Work to complete: Would you repeat every line of the material exactly?

Excerpted records:

▼▼▼

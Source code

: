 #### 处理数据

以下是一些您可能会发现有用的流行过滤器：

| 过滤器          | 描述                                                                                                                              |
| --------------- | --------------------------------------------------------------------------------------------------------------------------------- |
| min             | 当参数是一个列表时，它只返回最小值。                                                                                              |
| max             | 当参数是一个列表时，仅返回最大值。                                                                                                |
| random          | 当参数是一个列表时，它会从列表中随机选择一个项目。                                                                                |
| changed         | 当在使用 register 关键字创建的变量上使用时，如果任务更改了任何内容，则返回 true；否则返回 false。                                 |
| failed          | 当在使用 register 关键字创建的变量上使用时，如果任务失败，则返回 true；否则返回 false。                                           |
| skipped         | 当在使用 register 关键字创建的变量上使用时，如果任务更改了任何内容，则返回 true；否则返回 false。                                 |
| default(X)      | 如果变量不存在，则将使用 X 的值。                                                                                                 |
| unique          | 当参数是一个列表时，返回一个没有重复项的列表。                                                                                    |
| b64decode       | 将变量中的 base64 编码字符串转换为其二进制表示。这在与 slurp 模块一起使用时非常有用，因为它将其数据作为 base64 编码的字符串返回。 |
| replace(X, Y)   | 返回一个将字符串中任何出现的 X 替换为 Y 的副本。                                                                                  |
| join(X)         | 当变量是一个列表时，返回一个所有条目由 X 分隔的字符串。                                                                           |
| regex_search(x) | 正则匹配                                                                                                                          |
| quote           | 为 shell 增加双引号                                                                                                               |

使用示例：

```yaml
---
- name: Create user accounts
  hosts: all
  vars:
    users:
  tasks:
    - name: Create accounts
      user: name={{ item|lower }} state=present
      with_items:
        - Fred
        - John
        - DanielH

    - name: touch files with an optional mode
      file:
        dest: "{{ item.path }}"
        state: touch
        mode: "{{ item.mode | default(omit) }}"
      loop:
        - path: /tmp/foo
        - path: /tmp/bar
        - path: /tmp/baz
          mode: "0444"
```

▲▲▲

Reply to the task:
Source code

: #### 处理数据

以下是一些您可能会发现有用的流行过滤器：

| 过滤器          | 描述                                                                                                                              |
| --------------- | --------------------------------------------------------------------------------------------------------------------------------- |
| min             | 当参数是一个列表时，它只返回最小值。                                                                                              |
| max             | 当参数是一个列表时，仅返回最大值。                                                                                                |
| random          | 当参数是一个列表时，它会从列表中随机选择一个项目。                                                                                |
| changed         | 当在使用 register 关键字创建的变量上使用时，如果任务更改了任何内容，则返回 true；否则返回 false。                                 |
| failed          | 当在使用 register 关键字创建的变量上使用时，如果任务失败，则返回 true；否则返回 false。                                           |
| skipped         | 当在使用 register 关键字创建的变量上使用时，如果任务更改了任何内容，则返回 true；否则返回 false。                                 |
| default(X)      | 如果变量不存在，则将使用 X 的值。                                                                                                 |
| unique          | 当参数是一个列表时，返回一个没有重复项的列表。                                                                                    |
| b64decode       | 将变量中的 base64 编码字符串转换为其二进制表示。这在与 slurp 模块一起使用时非常有用，因为它将其数据作为 base64 编码的字符串返回。 |
| replace(X, Y)   | 返回一个将字符串中任何出现的 X 替换为 Y 的副本。                                                                                  |
| join(X)         | 当变量是一个列表时，返回一个所有条目由 X 分隔的字符串。                                                                           |
| regex_search(x) | 正则匹配                                                                                                                          |
| quote           | 为 shell 增加双引号                                                                                                               |

使用示例：

```yaml
---
- name: Create user accounts
  hosts: all
  vars:
    users:
  tasks:
    - name: Create accounts
      user: name={{ item|lower }} state=present
      with_items:
        - Fred
        - John
        - DanielH

    - name: touch files with an optional mode
      file:
        dest: "{{ item.path }}"
        state: touch
        mode: "{{ item.mode | default(omit) }}"
      loop:
        - path: /tmp/foo
        - path: /tmp/bar
        - path: /tmp/baz
          mode: "0444"
```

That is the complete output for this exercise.